HAL Id: hal-00496288
https://hal.archives-ouvertes.fr/hal-00496288
Submitted on 30 Jun 2010

HAL is a multi-disciplinary open access archive for the deposit and dissemination of scientific research documents, whether they are published or not. The documents may come from teaching and research institutions in France or abroad, or from public or private research centers.

L’archive ouverte pluridisciplinaire HAL, est destinée au dépôt et à la diffusion de documents scientifiques de niveau recherche, publiés ou non, émanant des établissements d’enseignement et de recherche français ou étrangers, des laboratoires publics ou privés.
Cidre: Programming with Distributed Shared Arrays

F. André and Y. Mahéo
IRISA, Campus de Beaulieu, F-35042 Rennes, France
Email: fandre@irisa.fr

Abstract

A programming model that is widely approved today for large applications is parallel programming with shared variables. We propose an implementation of shared arrays on distributed memory architectures: it provides the user with an uniform addressing scheme while being efficient thanks to a logical paging technique and optimized communication mechanisms.

1 Introduction

Modularity and extensibility are two strong points of distributed memory architectures. In these machines, that are composed of interconnected processor-memory nodes, the number of nodes can vary easily so that the power of the machine is adapted to the size of the problem and to the expected performances.

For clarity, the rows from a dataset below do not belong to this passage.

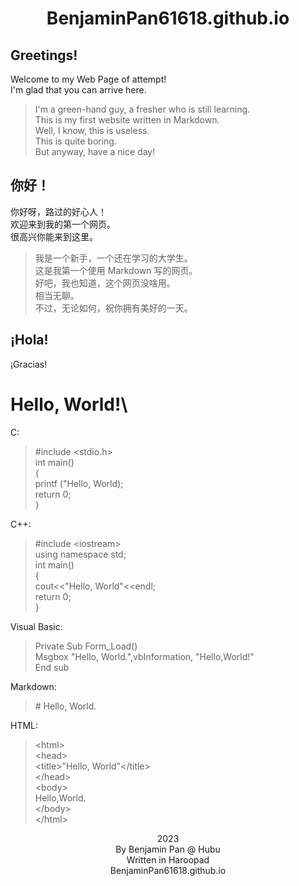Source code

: # <center>BenjaminPan61618.github.io</center>
## Greetings!
Welcome to my Web Page of attempt!\
I'm glad that you can arrive here.

> I'm a green-hand guy, a fresher who is still learning.\
> This is my first website written in Markdown.\
> Well, I know, this is useless.\
> This is quite boring.\
> But anyway, have a nice day!

## 你好！
你好呀，路过的好心人！\
欢迎来到我的第一个网页。\
很高兴你能来到这里。

> 我是一个新手，一个还在学习的大学生。\
> 这是我第一个使用 Markdown 写的网页。\
> 好吧，我也知道，这个网页没啥用。\
> 相当无聊。\
> 不过，无论如何，祝你拥有美好的一天。

## ¡Hola!
¡Gracias!

# Hello, World!\
C:
>  &#35;include &#60;stdio.h&#62;\
>&#32;&#32;int main()\
>{\
>printf ("Hello, World);\
>return 0;\
>}

C++:
> &#35;include &#60;iostream&#62;\
> &#32;&#32;using namespace std;\
>&#32;&#32;int main()\
>{\
>cout&#60;&#60;"Hello, World"<<endl;\
>return 0;\
>}

Visual Basic:
>Private Sub Form_Load()\
>Msgbox "Hello, World.",vbInformation, "Hello,World!"\
>End sub

Markdown:
> &#35; Hello, World.

HTML:
>&#60;html&#62;\
>&#60;head&#62;\
>&#60;title>"Hello, World"&#60;/title&#62;\
&#60;/head&#62;\
&#60;body&#62;\
Hello,World.\
&#60;/body&#62;\
&#60;/html&#62;



<center>2023</center>
<center>By Benjamin Pan @ Hubu</center>

<center>Written in Haroopad</center>
<center>BenjaminPan61618.github.io</center>
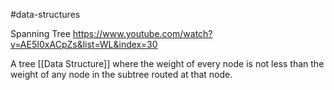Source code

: #data-structures 

Spanning Tree
https://www.youtube.com/watch?v=AE5I0xACpZs&list=WL&index=30


A tree [[Data Structure]] where the weight of every node is not less than the weight of any node in the subtree routed at that node.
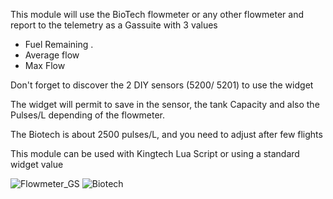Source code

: This module will use the BioTech flowmeter or any other flowmeter and report to the telemetry as a Gassuite with 3 values
- Fuel Remaining .
- Average flow
- Max Flow

Don't forget to discover the 2 DIY sensors (5200/ 5201) to use the widget

The widget will permit to save in the sensor, the tank Capacity and also the Pulses/L depending of the flowmeter.

The Biotech is about 2500 pulses/L, and you need to adjust after few flights

This module can be used with Kingtech Lua Script or using a standard widget value

![Flowmeter_GS](https://user-images.githubusercontent.com/27886942/216839745-a750fdfd-9259-482d-9564-3b368b5070c4.png)
![Biotech](https://user-images.githubusercontent.com/27886942/216839755-a5c338fb-6381-4881-80ad-603795d7b4ab.PNG)
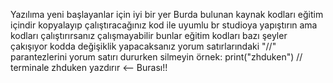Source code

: Yazılıma yeni başlayanlar için iyi bir yer
Burda bulunan kaynak kodları eğitim içindir kopyalayıp çalıştıracağınız kod ile uyumlu br studioya yapıştırın
ama kodları çalıştırırsanız çalışmayabilir bunlar eğitim kodları bazı şeyler çakışıyor
kodda değişiklik yapacaksanız yorum satırlarındaki
"//" parantezlerini yorum satırı dururken silmeyin örnek: print("zhduken") // terminale zhduken yazdırır <-- Burası!!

Among these architectures one can find on the one hand machines built with parallel computing in mind like the Intel Paragon or the IBM SP2 and on the other hand, high performance networks of workstations like for instance ATM networks of PCs. This second family makes parallel machines available to a large number of users.

Despite important research efforts and a remarkable improvement in the last few years, programming this kind of machines remains complex because of the distribution of the memories that imposes the use of communication operations.

The programming model that is widely approved today for large applications is parallel programming with shared variables. With this model, the programmer can bring out the parallelism that will yield performance while keeping a global view on the manipulated data structures.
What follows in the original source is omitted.